What is needed: For each line of the listing below that contains the string "南半球与北海道", copy the line.

Material supplied:
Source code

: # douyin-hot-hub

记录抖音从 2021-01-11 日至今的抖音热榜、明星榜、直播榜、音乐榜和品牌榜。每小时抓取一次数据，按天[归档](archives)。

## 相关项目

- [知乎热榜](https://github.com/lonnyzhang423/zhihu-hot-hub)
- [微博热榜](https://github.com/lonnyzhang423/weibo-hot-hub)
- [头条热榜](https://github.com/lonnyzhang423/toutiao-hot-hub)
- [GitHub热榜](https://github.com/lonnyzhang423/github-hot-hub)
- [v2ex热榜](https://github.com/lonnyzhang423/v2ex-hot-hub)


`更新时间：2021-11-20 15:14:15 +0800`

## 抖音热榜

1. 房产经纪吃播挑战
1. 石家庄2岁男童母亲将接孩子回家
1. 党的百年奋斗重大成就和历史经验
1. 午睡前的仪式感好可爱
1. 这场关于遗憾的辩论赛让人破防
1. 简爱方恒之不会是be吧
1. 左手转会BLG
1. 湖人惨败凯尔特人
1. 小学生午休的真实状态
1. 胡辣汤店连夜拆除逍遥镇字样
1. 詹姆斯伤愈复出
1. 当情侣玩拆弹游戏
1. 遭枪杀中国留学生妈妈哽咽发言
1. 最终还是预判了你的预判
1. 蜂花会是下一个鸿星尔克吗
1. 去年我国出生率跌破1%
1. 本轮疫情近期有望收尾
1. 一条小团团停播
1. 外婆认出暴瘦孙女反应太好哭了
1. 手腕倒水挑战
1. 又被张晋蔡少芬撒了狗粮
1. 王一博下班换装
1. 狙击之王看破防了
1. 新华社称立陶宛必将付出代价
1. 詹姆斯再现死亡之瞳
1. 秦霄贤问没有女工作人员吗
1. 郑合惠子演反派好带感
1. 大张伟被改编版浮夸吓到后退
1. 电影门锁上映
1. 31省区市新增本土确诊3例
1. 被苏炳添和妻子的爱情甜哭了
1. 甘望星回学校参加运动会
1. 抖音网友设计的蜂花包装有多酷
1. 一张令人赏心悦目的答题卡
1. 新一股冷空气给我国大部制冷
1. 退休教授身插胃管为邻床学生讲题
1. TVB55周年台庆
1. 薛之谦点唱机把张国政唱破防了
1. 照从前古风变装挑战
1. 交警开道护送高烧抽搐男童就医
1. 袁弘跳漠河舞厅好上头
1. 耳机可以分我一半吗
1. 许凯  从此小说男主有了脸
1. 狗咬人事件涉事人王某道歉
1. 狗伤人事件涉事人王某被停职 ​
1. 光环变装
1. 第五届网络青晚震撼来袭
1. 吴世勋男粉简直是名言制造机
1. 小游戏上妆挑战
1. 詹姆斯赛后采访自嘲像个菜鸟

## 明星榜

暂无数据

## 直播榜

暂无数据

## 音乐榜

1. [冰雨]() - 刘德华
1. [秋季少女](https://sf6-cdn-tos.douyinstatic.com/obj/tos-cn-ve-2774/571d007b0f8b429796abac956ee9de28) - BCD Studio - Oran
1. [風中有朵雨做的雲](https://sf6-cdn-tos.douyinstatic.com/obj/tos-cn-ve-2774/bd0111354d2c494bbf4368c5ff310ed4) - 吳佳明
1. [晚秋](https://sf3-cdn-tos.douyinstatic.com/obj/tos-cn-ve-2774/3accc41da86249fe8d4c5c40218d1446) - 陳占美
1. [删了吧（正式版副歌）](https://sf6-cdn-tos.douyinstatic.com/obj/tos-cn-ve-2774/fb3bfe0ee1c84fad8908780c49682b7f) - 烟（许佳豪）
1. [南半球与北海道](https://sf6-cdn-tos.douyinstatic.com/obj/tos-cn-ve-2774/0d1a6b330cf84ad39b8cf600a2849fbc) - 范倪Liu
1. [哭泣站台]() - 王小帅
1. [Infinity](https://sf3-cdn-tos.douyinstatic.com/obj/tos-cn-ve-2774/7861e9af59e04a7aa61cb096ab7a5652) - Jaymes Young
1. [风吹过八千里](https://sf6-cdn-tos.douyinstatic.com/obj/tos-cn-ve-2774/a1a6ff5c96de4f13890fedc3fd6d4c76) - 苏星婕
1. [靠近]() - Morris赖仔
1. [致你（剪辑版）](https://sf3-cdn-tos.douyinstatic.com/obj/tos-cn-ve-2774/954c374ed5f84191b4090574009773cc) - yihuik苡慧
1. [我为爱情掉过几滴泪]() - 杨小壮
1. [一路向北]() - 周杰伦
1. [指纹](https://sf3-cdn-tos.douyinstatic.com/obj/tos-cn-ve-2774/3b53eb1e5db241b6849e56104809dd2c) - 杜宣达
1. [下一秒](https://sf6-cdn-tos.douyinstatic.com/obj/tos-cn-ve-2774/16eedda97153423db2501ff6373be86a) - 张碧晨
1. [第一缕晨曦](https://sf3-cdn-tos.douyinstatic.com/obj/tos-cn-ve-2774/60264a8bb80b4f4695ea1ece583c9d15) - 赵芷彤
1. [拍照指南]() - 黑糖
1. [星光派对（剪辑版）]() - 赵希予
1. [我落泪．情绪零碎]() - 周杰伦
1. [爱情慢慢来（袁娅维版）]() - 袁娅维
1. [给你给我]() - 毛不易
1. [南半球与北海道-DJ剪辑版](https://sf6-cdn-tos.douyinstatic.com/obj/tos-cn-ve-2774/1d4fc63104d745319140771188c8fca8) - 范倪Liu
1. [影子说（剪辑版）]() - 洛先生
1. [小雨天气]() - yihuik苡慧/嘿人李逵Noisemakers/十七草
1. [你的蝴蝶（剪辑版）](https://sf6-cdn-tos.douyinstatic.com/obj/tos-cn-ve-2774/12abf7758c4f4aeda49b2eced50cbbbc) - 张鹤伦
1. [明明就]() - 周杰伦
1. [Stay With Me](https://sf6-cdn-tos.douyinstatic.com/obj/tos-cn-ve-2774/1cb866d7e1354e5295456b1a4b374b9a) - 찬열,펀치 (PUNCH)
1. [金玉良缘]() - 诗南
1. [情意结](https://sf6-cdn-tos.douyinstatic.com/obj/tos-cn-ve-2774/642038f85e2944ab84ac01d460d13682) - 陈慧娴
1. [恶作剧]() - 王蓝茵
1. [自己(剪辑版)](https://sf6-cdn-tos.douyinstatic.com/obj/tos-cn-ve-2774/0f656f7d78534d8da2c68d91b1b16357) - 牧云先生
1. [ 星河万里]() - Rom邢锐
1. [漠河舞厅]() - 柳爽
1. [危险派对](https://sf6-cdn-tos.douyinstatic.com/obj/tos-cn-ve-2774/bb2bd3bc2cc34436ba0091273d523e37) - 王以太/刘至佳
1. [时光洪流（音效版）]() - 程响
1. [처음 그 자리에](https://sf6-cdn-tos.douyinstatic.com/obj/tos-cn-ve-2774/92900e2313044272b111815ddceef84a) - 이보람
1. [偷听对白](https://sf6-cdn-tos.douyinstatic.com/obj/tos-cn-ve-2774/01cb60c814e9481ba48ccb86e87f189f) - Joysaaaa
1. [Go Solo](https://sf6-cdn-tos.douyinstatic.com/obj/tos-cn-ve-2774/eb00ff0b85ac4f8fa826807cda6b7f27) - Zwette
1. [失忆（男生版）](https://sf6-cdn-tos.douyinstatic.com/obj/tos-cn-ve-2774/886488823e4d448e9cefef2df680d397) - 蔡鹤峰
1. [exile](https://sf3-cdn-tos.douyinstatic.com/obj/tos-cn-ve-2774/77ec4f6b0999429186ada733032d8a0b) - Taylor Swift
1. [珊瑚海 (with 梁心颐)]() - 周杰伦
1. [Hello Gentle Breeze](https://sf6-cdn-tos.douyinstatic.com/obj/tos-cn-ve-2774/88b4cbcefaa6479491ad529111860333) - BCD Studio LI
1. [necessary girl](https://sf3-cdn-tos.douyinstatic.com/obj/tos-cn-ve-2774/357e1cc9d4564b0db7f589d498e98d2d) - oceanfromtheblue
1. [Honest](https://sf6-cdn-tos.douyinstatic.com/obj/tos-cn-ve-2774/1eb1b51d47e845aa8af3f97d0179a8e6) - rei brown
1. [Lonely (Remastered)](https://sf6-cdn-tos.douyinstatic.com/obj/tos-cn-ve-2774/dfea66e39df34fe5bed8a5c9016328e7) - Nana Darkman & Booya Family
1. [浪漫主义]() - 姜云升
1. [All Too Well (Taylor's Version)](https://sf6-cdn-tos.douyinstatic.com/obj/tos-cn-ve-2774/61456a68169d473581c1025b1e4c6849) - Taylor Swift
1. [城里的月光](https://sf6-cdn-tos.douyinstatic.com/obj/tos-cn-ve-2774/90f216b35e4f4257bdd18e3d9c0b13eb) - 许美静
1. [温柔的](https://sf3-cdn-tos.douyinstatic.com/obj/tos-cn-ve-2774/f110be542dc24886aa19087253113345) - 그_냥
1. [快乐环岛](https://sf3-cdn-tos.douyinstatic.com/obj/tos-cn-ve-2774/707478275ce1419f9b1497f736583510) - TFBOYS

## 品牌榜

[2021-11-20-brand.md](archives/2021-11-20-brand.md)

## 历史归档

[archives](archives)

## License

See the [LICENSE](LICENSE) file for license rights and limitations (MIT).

Task response:
1. [南半球与北海道](https://sf6-cdn-tos.douyinstatic.com/obj/tos-cn-ve-2774/0d1a6b330cf84ad39b8cf600a2849fbc) - 范倪Liu
1. [南半球与北海道-DJ剪辑版](https://sf6-cdn-tos.douyinstatic.com/obj/tos-cn-ve-2774/1d4fc63104d745319140771188c8fca8) - 范倪Liu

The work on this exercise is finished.